The U.S. alleged that Instec and Zou knowingly violated the 1933 Buy American Act. Allegations included that Instec and Zou falsely certified that scientific instruments sold to the government pursuant to contracts containing domestic-preference requirements were of domestic origin, when the goods were actually manufactured in China.
The case involved microscopy, spectroscopy and electrical probing tools with advanced precision thermal controls that were sold to federal agencies and national laboratories, including the Department of Energy, the U.S. Navy, the U.S. Army, and the National Aeronautics and Space Administration.
Claims resolved by the settlement remain allegations only, with no determination of liability.
“Those who contract with the government must comply with all applicable terms” Principal Deputy Assistant Attorney General Brian M. Boynton, head of the Justice Department’s Civil Division, said in a written statement. “This settlement demonstrates the department’s commitment to protect American businesses by enforcing domestic preference requirements.”
“When companies commit to manufacture their goods in the United States, then shirk that commitment, they violate the law and undermine American manufacturing jobs, too. The U.S. Attorney’s Office for the District of Colorado is committed to enforcing the Buy American Act and pursuing companies that violate it,” said U.S. Attorney Cole Finegan.
The settlement was coordinated by the Justice Department’s Civil Division, Commercial Litigation Branch, Fraud Section, and the U.S. Attorney’s Office for the District of Colorado, with assistance from the Department of Energy Office of Inspector General, the Defense Criminal Investigative Service (DCIS), the National Aeronautics and Space Administration Office of Inspector General, and the Army Criminal Investigation Division.

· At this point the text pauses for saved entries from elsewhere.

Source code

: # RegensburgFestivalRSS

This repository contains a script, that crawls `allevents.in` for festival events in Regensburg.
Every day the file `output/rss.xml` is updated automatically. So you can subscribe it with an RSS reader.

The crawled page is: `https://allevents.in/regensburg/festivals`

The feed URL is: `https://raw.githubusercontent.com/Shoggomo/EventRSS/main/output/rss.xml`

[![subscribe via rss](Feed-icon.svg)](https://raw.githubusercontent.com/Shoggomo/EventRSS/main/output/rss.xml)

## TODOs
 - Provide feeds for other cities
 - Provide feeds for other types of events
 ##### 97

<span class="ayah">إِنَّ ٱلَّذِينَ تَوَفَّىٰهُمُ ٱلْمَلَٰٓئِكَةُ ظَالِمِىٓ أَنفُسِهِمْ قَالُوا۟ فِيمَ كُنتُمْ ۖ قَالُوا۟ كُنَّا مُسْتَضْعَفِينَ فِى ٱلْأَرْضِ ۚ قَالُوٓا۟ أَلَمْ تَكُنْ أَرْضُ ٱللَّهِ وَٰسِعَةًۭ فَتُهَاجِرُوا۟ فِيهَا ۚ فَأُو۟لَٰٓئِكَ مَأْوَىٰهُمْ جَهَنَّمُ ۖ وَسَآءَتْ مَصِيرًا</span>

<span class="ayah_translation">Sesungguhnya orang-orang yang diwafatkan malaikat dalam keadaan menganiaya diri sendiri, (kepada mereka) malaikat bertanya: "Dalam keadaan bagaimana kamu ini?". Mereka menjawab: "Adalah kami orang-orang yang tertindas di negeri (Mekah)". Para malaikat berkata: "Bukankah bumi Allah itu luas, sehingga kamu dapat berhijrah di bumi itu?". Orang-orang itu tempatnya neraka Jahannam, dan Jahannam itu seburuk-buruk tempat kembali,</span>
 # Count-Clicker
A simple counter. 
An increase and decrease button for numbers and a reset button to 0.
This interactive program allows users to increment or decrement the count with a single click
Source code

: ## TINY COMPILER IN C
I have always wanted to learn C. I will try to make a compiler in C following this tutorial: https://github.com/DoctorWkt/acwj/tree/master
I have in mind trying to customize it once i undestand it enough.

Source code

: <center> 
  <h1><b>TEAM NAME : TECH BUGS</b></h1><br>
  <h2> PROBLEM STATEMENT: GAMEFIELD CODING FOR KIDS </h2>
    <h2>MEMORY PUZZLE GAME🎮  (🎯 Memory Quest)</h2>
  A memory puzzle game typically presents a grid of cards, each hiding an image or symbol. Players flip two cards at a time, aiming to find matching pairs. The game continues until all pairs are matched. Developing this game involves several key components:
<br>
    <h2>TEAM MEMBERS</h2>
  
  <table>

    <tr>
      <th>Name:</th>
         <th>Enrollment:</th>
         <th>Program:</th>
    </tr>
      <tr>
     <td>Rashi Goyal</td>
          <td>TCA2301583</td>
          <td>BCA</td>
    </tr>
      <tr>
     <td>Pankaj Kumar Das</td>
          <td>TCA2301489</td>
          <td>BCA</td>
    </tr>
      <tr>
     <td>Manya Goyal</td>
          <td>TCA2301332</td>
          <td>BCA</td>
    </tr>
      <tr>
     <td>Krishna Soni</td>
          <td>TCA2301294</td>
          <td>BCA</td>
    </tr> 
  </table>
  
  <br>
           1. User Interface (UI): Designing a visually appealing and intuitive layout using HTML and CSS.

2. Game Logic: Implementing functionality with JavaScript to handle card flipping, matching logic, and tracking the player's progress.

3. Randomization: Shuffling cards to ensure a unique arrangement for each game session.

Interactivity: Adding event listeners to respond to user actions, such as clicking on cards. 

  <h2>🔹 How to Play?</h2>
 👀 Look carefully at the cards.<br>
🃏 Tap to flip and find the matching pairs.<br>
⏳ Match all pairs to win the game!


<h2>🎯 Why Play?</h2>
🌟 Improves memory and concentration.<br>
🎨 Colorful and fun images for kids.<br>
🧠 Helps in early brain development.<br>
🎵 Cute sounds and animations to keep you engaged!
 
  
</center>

“Federal contractors cannot simply dispense with contractual requirements designed to protect American industry,” said Department of Energy Inspector General Teri L. Donaldson. “I applaud the investigators as well as the DOJ and U.S. Attorney’s Office for the District of Colorado for their efforts in reaching this settlement.”
“This settlement demonstrates the commitment of the Department of Defense, Office of Inspector General, DCIS, along with our law enforcement partners, to aggressively pursue those who defraud the United States Government,” said Gregory Shilling, acting special agent in charge of the DCIS Southwest Field Office. “This type of activity undermines the procurement process, and those responsible will be held accountable.”
The civil settlement includes resolution of claims brought by a former Instec employee under the qui tam provisions of the False Claims Act, which allow a private party, known as a relator, to file an action on behalf of the U.S. and receive a portion of any recovery. The relator will receive $124,500 as part of the Instec settlement.
The case is captioned United States ex rel. Swanton v. Zou, et al, No. 20-cv-01742 (D. Colo.).